- [WORK REQUEST]: The records below are to be restated word for word, with their images omitted.

- [PROVIDED INFORMATION]:
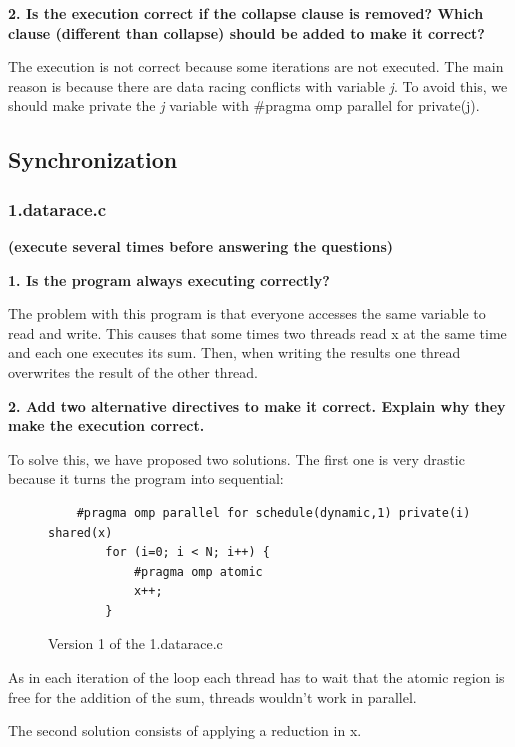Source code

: \documentclass[12pt, a4paper]{article}
\begin{document}
\hfill

\textbf{2. Is the execution correct if the collapse clause is removed? Which clause (different than collapse) should be added to make it correct?}

The execution is not correct because some iterations are not executed. The main reason is because there are data racing conflicts with variable \textit{j}. To avoid this, we should make private the \textit{j} variable with \#pragma omp parallel for private(j).

\subsection{Synchronization}

\subsubsection{1.datarace.c}

\textbf{(execute several times before answering the questions)}

\hfill

\textbf{1. Is the program always executing correctly?}

The problem with this program is that everyone accesses the same variable to read and write.
This causes that some times two threads read x at the same time and each one executes its sum. Then, when writing the results one thread overwrites the result of the other thread.

\hfill

\textbf{2. Add two alternative directives to make it correct. Explain why they make the execution
correct.}

To solve this, we have proposed two solutions. The first one is very drastic because it turns the program into sequential:

\begin{figure}[H]
	\begin{lstlisting}
	#pragma omp parallel for schedule(dynamic,1) private(i) shared(x)
		for (i=0; i < N; i++) {
			#pragma omp atomic
			x++;
		}
	\end{lstlisting}
	
	\caption{Version 1 of the 1.datarace.c}
\end{figure}

As in each iteration of the loop each thread has to wait that the atomic region is free for the addition of the sum, threads wouldn't work in parallel.

The second solution consists of applying a reduction in x.
\end{document}

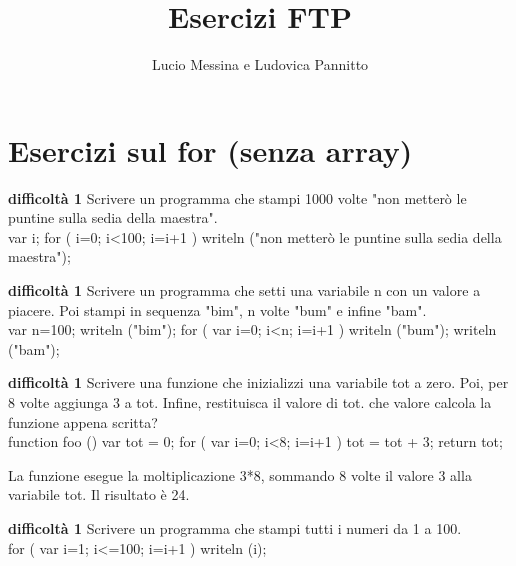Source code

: \documentclass{article}
\newenvironment{solution}{\verbatim}{\endverbatim}
\newenvironment{exercise}[3]{%
\noindent \textbf{\footnotesize difficoltà #2}
#3 \\
}{}
\begin{document}
\title{Esercizi FTP}
\author{Lucio Messina e Ludovica Pannitto}
\maketitle

\section{Esercizi sul for (senza array)}

\begin{exercise}{for}{1}{Scrivere un programma che stampi 1000 volte "non metterò le puntine sulla sedia della maestra".}
\begin{solution}
var i;
for ( i=0; i<100; i=i+1 )
{
    writeln ("non metterò le puntine sulla sedia della maestra");
}
\end{solution}
\end{exercise}

\begin{exercise}{for}{1}{Scrivere un programma che setti una variabile n con un valore a piacere. Poi stampi in sequenza "bim", n volte "bum" e infine "bam".}
\begin{solution}
var n=100;
writeln ("bim");
for ( var i=0; i<n; i=i+1 )
{
    writeln ("bum");
}
writeln ("bam");
\end{solution}
\end{exercise}

\begin{exercise}{for}{1}{Scrivere una funzione che inizializzi una variabile tot a zero. Poi, per 8 volte aggiunga 3 a tot. Infine, restituisca il valore di tot.
che valore calcola la funzione appena scritta?}
\begin{solution}
function foo ()
{
    var tot = 0;
    for ( var i=0; i<8; i=i+1 )
    {
         tot = tot + 3;
    }
    return tot;
}

La funzione esegue la moltiplicazione 3*8, sommando 8 volte il valore 3 alla variabile tot. Il risultato è 24.

\end{solution}
\end{exercise}

\begin{exercise}{for}{1}{Scrivere un programma che stampi tutti i numeri da 1 a 100.}
\begin{solution}
for ( var i=1; i<=100; i=i+1 )
{
    writeln (i);
}
\end{solution}
\end{exercise}
\end{document}
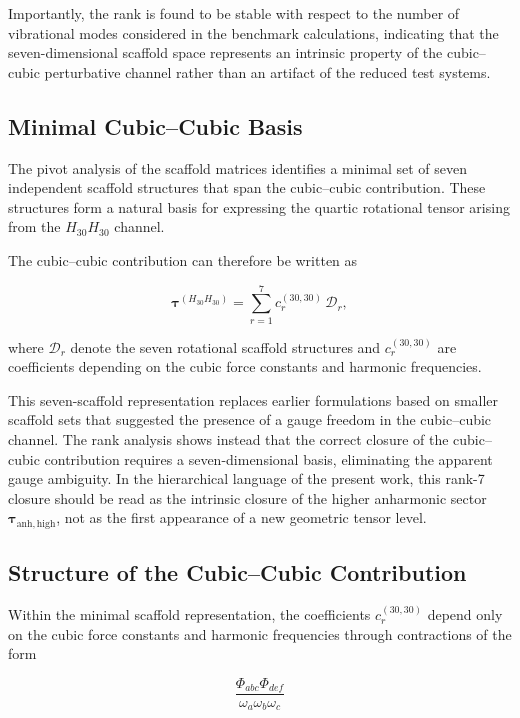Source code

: \documentclass[aip,jcp,reprint]{revtex4-2}
\begin{document}
Importantly, the rank is found to be stable with respect to the number
of vibrational modes considered in the benchmark calculations,
indicating that the seven-dimensional scaffold space represents an
intrinsic property of the cubic--cubic perturbative channel rather
than an artifact of the reduced test systems.

\subsection{Minimal Cubic--Cubic Basis}

The pivot analysis of the scaffold matrices identifies a minimal set
of seven independent scaffold structures that span the cubic--cubic
contribution. These structures form a natural basis for expressing
the quartic rotational tensor arising from the $H_{30}H_{30}$ channel.

The cubic--cubic contribution can therefore be written as

\begin{equation}
\bm{\tau}^{(H_{30}H_{30})}
=
\sum_{r=1}^{7}
c_r^{(30,30)} \,
\bm{\mathcal{D}}_r ,
\end{equation}

where $\bm{\mathcal{D}}_r$ denote the seven rotational scaffold
structures and $c_r^{(30,30)}$ are coefficients depending on
the cubic force constants and harmonic frequencies.

This seven-scaffold representation replaces earlier formulations based
on smaller scaffold sets that suggested the presence of a gauge freedom
in the cubic--cubic channel. The rank analysis shows instead that the
correct closure of the cubic--cubic contribution requires a
seven-dimensional basis, eliminating the apparent gauge ambiguity.
In the hierarchical language of the present work, this rank-7 closure
should be read as the intrinsic closure of the higher anharmonic sector
$\bm{\tau}_{\mathrm{anh,high}}$, not as the first appearance of a new
geometric tensor level.

\subsection{Structure of the Cubic--Cubic Contribution}

Within the minimal scaffold representation, the coefficients
$c_r^{(30,30)}$ depend only on the cubic force constants and harmonic
frequencies through contractions of the form

\begin{equation}
\frac{\Phi_{abc}\Phi_{def}}
{\omega_a \omega_b \omega_c}
\end{equation}
\end{document}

- [TASK RESULT]:
Source code

: \documentclass[12pt, a4paper]{article}
\begin{document}
\hfill

\textbf{2. Is the execution correct if the collapse clause is removed? Which clause (different than collapse) should be added to make it correct?}

The execution is not correct because some iterations are not executed. The main reason is because there are data racing conflicts with variable \textit{j}. To avoid this, we should make private the \textit{j} variable with \#pragma omp parallel for private(j).

\subsection{Synchronization}

\subsubsection{1.datarace.c}

\textbf{(execute several times before answering the questions)}

\hfill

\textbf{1. Is the program always executing correctly?}

The problem with this program is that everyone accesses the same variable to read and write.
This causes that some times two threads read x at the same time and each one executes its sum. Then, when writing the results one thread overwrites the result of the other thread.

\hfill

\textbf{2. Add two alternative directives to make it correct. Explain why they make the execution
correct.}

To solve this, we have proposed two solutions. The first one is very drastic because it turns the program into sequential:

\begin{figure}[H]
	\begin{lstlisting}
	#pragma omp parallel for schedule(dynamic,1) private(i) shared(x)
		for (i=0; i < N; i++) {
			#pragma omp atomic
			x++;
		}
	\end{lstlisting}
	
	\caption{Version 1 of the 1.datarace.c}
\end{figure}

As in each iteration of the loop each thread has to wait that the atomic region is free for the addition of the sum, threads wouldn't work in parallel.

The second solution consists of applying a reduction in x.
\end{document}

Source code

: \documentclass{article}
\newenvironment{solution}{\verbatim}{\endverbatim}
\newenvironment{exercise}[3]{%
\noindent \textbf{\footnotesize difficoltà #2}
#3 \\
}{}
\begin{document}
\title{Esercizi FTP}
\author{Lucio Messina e Ludovica Pannitto}
\maketitle

\section{Esercizi sul for (senza array)}

\begin{exercise}{for}{1}{Scrivere un programma che stampi 1000 volte "non metterò le puntine sulla sedia della maestra".}
\begin{solution}
var i;
for ( i=0; i<100; i=i+1 )
{
    writeln ("non metterò le puntine sulla sedia della maestra");
}
\end{solution}
\end{exercise}

\begin{exercise}{for}{1}{Scrivere un programma che setti una variabile n con un valore a piacere. Poi stampi in sequenza "bim", n volte "bum" e infine "bam".}
\begin{solution}
var n=100;
writeln ("bim");
for ( var i=0; i<n; i=i+1 )
{
    writeln ("bum");
}
writeln ("bam");
\end{solution}
\end{exercise}

\begin{exercise}{for}{1}{Scrivere una funzione che inizializzi una variabile tot a zero. Poi, per 8 volte aggiunga 3 a tot. Infine, restituisca il valore di tot.
che valore calcola la funzione appena scritta?}
\begin{solution}
function foo ()
{
    var tot = 0;
    for ( var i=0; i<8; i=i+1 )
    {
         tot = tot + 3;
    }
    return tot;
}

La funzione esegue la moltiplicazione 3*8, sommando 8 volte il valore 3 alla variabile tot. Il risultato è 24.

\end{solution}
\end{exercise}

\begin{exercise}{for}{1}{Scrivere un programma che stampi tutti i numeri da 1 a 100.}
\begin{solution}
for ( var i=1; i<=100; i=i+1 )
{
    writeln (i);
}
\end{solution}
\end{exercise}
\end{document}
Source code

: \documentclass[aip,jcp,reprint]{revtex4-2}
\begin{document}
Importantly, the rank is found to be stable with respect to the number
of vibrational modes considered in the benchmark calculations,
indicating that the seven-dimensional scaffold space represents an
intrinsic property of the cubic--cubic perturbative channel rather
than an artifact of the reduced test systems.

\subsection{Minimal Cubic--Cubic Basis}

The pivot analysis of the scaffold matrices identifies a minimal set
of seven independent scaffold structures that span the cubic--cubic
contribution. These structures form a natural basis for expressing
the quartic rotational tensor arising from the $H_{30}H_{30}$ channel.

The cubic--cubic contribution can therefore be written as

\begin{equation}
\bm{\tau}^{(H_{30}H_{30})}
=
\sum_{r=1}^{7}
c_r^{(30,30)} \,
\bm{\mathcal{D}}_r ,
\end{equation}

where $\bm{\mathcal{D}}_r$ denote the seven rotational scaffold
structures and $c_r^{(30,30)}$ are coefficients depending on
the cubic force constants and harmonic frequencies.

This seven-scaffold representation replaces earlier formulations based
on smaller scaffold sets that suggested the presence of a gauge freedom
in the cubic--cubic channel. The rank analysis shows instead that the
correct closure of the cubic--cubic contribution requires a
seven-dimensional basis, eliminating the apparent gauge ambiguity.
In the hierarchical language of the present work, this rank-7 closure
should be read as the intrinsic closure of the higher anharmonic sector
$\bm{\tau}_{\mathrm{anh,high}}$, not as the first appearance of a new
geometric tensor level.

\subsection{Structure of the Cubic--Cubic Contribution}

Within the minimal scaffold representation, the coefficients
$c_r^{(30,30)}$ depend only on the cubic force constants and harmonic
frequencies through contractions of the form

\begin{equation}
\frac{\Phi_{abc}\Phi_{def}}
{\omega_a \omega_b \omega_c}
\end{equation}
\end{document}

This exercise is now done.